Probably built in 1132 by Norman King Roger II, it was destroyed in 1156 by king William I of Sicily and rebuilt and reinforced in 1233 by the Holy Roman emperor Fredrick II. During the Angevin domination, it went through several transformation, and after being acquired by Duke Ferdinand of Aragon, was donated to the Sforza family and passed to Bona Sforza, Queen of Poland. After Bona’s death, it was returned under the King of Naples and transformed into a prison and barracks.
The castle is surrounded by a moat on all sides, except the northern section, which was bordering the sea and can be accessed from the bridge and the gate on the southern side.

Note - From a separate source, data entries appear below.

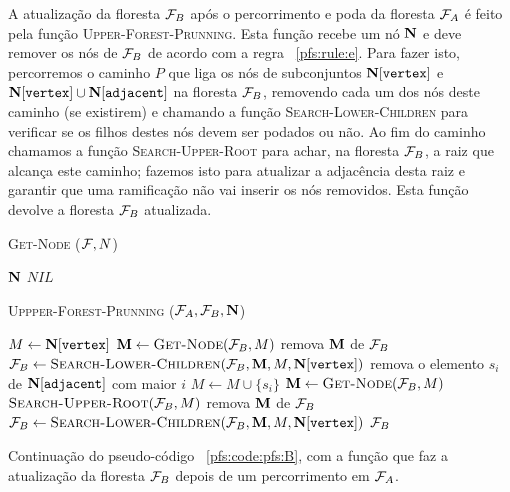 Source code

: \newpage
A atualização da floresta $\mathcal{F}_B$ após o percorrimento e poda da
floresta $\mathcal{F}_A$ é feito pela função \textsc{Upper-Forest-Prunning}.
Esta função recebe um nó $\mathbf N$ e deve remover os nós de 
$\mathcal{F}_B$ de acordo com a regra ~\ref{pfs:rule:e}. Para fazer isto, 
percorremos o caminho $P$ que liga os nós de subconjuntos 
$\mathbf N[\texttt{vertex}]$ e $\mathbf N[\texttt{vertex}] \cup 
\mathbf N[\texttt{adjacent}]$ na floresta $\mathcal{F}_B$, removendo cada
um dos nós deste caminho (se existirem) e chamando a função 
\textsc{Search-Lower-Children} para verificar se os filhos destes nós
devem ser podados ou não. Ao fim do caminho chamamos a função 
\textsc{Search-Upper-Root} para achar, na floresta $\mathcal{F}_B$, a raiz
que alcança este caminho; fazemos isto para atualizar a adjacência desta 
raiz e garantir que uma ramificação não vai inserir os nós removidos. 
Esta função devolve a floresta $\mathcal{F}_B$ atualizada.

\begin{algorithm}[H]
    \textsc{Get-Node} ($\mathcal{F}, N$)
    \begin{algorithmic}[1]
            \Return $\mathbf N$
        \Else
            \Return $NIL$
        \EndIf
    \end{algorithmic}
    \vspace{1em}
    \textsc{Uppper-Forest-Prunning} ($\mathcal{F}_A, \mathcal{F}_B, \mathbf N$)
    \begin{algorithmic}[1]
        \State $M \gets \mathbf N[\texttt{vertex}]$
            \State $\mathbf M \gets {\normalfont\textsc{Get-Node}} (\mathcal{F}_B, M)$
                \State remova $\mathbf M$ de $\mathcal{F}_B$
            \EndIf
            \State $\mathcal{F}_B \gets {\normalfont\textsc{Search-Lower-Children}} (\mathcal{F}_B, \mathbf M, M, \mathbf N[\texttt{vertex}])$
            \State remova o elemento $s_i$ de $\mathbf N[\texttt{adjacent}]$ com maior $i$
            \State $M \gets M \cup \{s_i\}$
        \EndWhile
        \State $\mathbf M \gets {\normalfont\textsc{Get-Node}} (\mathcal{F}_B, M)$
            \State ${\normalfont\textsc{Search-Upper-Root}} (\mathcal{F}_B, M)$
        \Else
            \State remova $\mathbf M$ de $\mathcal{F}_B$
        \EndIf
        \State $\mathcal{F}_B \gets {\normalfont\textsc{Search-Lower-Children}} (\mathcal{F}_B, \mathbf M, M, \mathbf N[\texttt{vertex}])$
        \Return $\mathcal{F}_B$
    \end{algorithmic}
    \caption{Continuação do pseudo-código ~\ref{pfs:code:pfs:B}, com a
    função que faz a atualização da floresta $\mathcal{F}_B$ depois de um 
    percorrimento em $\mathcal{F}_A$.}
    \label{pfs:code:pfs:C}
\end{algorithm}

It is mainly composed of the Aragon walls and the main Hohenstaufen tower, and is currently used for exhibitions.
According to the tradition, in 1221 Emperor Frederick II met St. Francis of Assisi in this castle. According to tradition, the emperor had a courtesan sent to Francis’s room and watched through a peephole to see what would happen. When Francis sent the woman away, Frederick was impressed with his principles; the two spent the rest of the night in conversation.

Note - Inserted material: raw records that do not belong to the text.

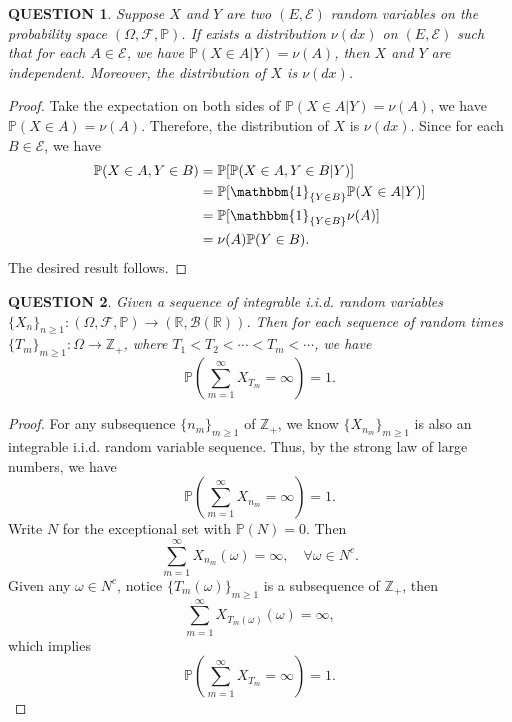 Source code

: \documentclass[12pt]{article}
\renewcommand{\b}{\mathscr{B}}
\renewcommand{\(}{\left(}%
\renewcommand{\)}{\right)}%
\renewcommand{\[}{\left[}%
\renewcommand{\]}{\right]}%
\renewcommand{\r}{\mathbb{R}}
\newcommand{\z}{\mathbb{Z}}
\newcommand{\p}{\mathbb{P}}
\newcommand{\f}{\mathscr{F}}
\newcommand{\e}{\mathscr{E}}
\newtheorem{question}{QUESTION}[section]}
\newtheorem{proof}{Proof.}}
\begin{document}
  \begin{question}
   Suppose $X$ and $Y$ are two $(E,\e)$ random variables on the probability space $(\Omega,\f,\p )$. If exists a distribution $\nu(dx)$ on $(E,\e)$ such that for each $A\in\e$, we have $\p(X\in A|Y)=\nu(A)$, then $X$ and $Y$ are independent. Moreover, the distribution of $X$ is $\nu(dx)$.
  \end{question}
  \begin{proof}
   Take the expectation on both sides of $\p(X\in A|Y)=\nu(A)$, we have $\p(X\in A)=\nu(A)$. Therefore, the distribution of $X$ is $\nu(dx)$. Since for each $B\in\e$, we have
   \begin{equation*}
    \begin{split}
     \p(X\in A, Y\in B)&=\p[\p(X\in A, Y\in B|Y)]\\
     &=\p[\mathbbm{1}_{\{Y\in B\}}\p(X\in A|Y)]\\
     &=\p[\mathbbm{1}_{\{Y\in B\}}\nu(A)]\\
     &=\nu(A)\p(Y\in B).
    \end{split}
   \end{equation*}
   The desired result follows.
  \end{proof}

  \begin{question}
   Given a sequence of integrable i.i.d. random variables $\{X_n\}_{n\geq 1}:(\Omega,\f,\p )\to (\r,\b(\r))$. Then for each sequence of random times $\{T_m\}_{m\geq 1}:\Omega \to \z_+$, where $T_1<T_2<\cdots <T_m<\cdots $, we have
   \begin{equation*}
    \p\(\sum_{m=1}^\infty X_{T_m}=\infty\)=1.
   \end{equation*}
  \end{question}
  \begin{proof}
   For any subsequence $\{n_m\}_{m\geq 1}$ of $\z_+$, we know $\{X_{n_m}\}_{m\geq 1}$ is also an integrable i.i.d. random variable sequence. Thus, by the {\sffamily strong law of large numbers}, we have
   \begin{equation*}
    \p\(\sum_{m=1}^\infty X_{n_m}=\infty\)=1.
   \end{equation*}
   Write $N$ for the exceptional set with $\p(N)=0$. Then
   \begin{equation*}
    \sum_{m=1}^\infty X_{n_m}(\omega )=\infty,\quad\forall \omega\in N^c.
   \end{equation*}
    Given any $\omega\in N^c$, notice $\{T_m(\omega )\}_{m\geq 1}$ is a subsequence of $\z_+$, then
   \begin{equation*}
    \sum_{m=1}^\infty X_{T_m(\omega )}(\omega )=\infty,
   \end{equation*}
   which implies
   \begin{equation*}
    \p\(\sum_{m=1}^\infty X_{T_m}=\infty\)=1.
   \end{equation*}
  \end{proof}
\end{document}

Puglia produces the most grapes, both for eating and for wine making, in Italy and is also the largest producer of olive oil. With it’s extensive coastline fish and seafood feature greatly in regional cuisine and turtles, oysters, mussels, cuttlefish and octopus will be found on most menus. February is the time for eating sea anemones which are served raw with a splash of lemon or cooked into pasta dishes. Desserts from Puglia are mainly almond based, as the region produces vast quantities of almonds.